🌍 Inspiration

Accessibility is often treated as a checkbox: something a website either has or doesn’t. However, in reality, it exists on a spectrum.

People may experience a wide range of needs, such as:

  • Permanent low vision
  • Temporary eye strain
  • A broken arm
  • Difficulty focusing in high-stimulation environments
    As such, accessibility is not one-size-fits-all.

We were inspired by the idea that accessibility should not require expensive assistive tools or depend entirely on website developers.

Instead, accessibility should be something that users can control instantly, based on their current needs.

Rather than building another standalone accessibility app, we asked ourselves: What if accessibility was a layer that could adapt any website in real time?


🧩 What It Does

WebEase is a Chrome extension that applies an adaptive accessibility layer on top of any webpage. Users can instantly toggle modes that transform how they experience content:

  • High Contrast Mode
    Improves readability for low-vision users by altering the website's colour palette.

  • Reading Mode
    Applies dyslexia-friendly typography and optimized spacing.

  • Focus Mode
    Reduces visual clutter and highlights active reading areas.

  • Motor Mode
    Enhances keyboard navigation and improves interaction visibility.

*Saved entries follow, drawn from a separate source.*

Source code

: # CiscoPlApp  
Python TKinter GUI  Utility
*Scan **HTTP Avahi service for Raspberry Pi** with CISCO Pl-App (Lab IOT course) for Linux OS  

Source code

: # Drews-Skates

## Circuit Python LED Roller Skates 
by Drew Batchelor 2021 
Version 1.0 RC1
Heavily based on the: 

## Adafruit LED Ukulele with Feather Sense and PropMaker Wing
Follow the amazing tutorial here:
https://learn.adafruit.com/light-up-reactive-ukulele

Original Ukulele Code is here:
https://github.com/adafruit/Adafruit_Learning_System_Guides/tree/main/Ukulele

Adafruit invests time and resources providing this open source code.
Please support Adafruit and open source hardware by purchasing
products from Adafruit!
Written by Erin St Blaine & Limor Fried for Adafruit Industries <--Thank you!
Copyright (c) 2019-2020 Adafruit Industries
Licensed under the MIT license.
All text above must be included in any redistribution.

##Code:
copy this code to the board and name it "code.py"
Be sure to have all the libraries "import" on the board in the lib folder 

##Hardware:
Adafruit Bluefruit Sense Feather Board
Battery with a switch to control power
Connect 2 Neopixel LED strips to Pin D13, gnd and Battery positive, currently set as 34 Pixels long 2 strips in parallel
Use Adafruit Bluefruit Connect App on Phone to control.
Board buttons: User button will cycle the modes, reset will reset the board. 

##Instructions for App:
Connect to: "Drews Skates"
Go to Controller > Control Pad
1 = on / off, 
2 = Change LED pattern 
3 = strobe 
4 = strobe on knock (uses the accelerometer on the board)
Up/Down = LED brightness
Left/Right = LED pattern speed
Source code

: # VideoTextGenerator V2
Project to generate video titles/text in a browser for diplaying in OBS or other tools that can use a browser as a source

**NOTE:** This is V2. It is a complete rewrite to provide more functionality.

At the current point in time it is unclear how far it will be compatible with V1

Rather than assuming a single default experience works for everyone, WebEase lets users customize the webpage to suit their needs.


🛠 How We Built It

WebEase is built as a Chrome Extension using:

  • Manifest V3 architecture
  • Content scripts for real-time DOM manipulation
  • Modular mode handlers
    (contrastMode, readingMode, focusMode, motorMode, seizureSafe)
  • Utility wrappers for safe document access
  • Locally embedded accessibility fonts (OpenDyslexic, Lexend)
  • Popup UI for user-controlled toggles

Each accessibility mode exists in its own isolated module.

A centralized orchestrator listens for state changes from the popup interface and applies transformations to the active webpage in real time.

We intentionally designed the system to:

  • Avoid external APIs
  • Avoid backend dependencies
  • Operate entirely client-side
  • Apply and remove styles safely without permanently altering pages

This modular architecture allows modes to run independently or simultaneously without conflict.


⚙️ Challenges We Faced

One major challenge was safely modifying web pages without breaking layout or functionality.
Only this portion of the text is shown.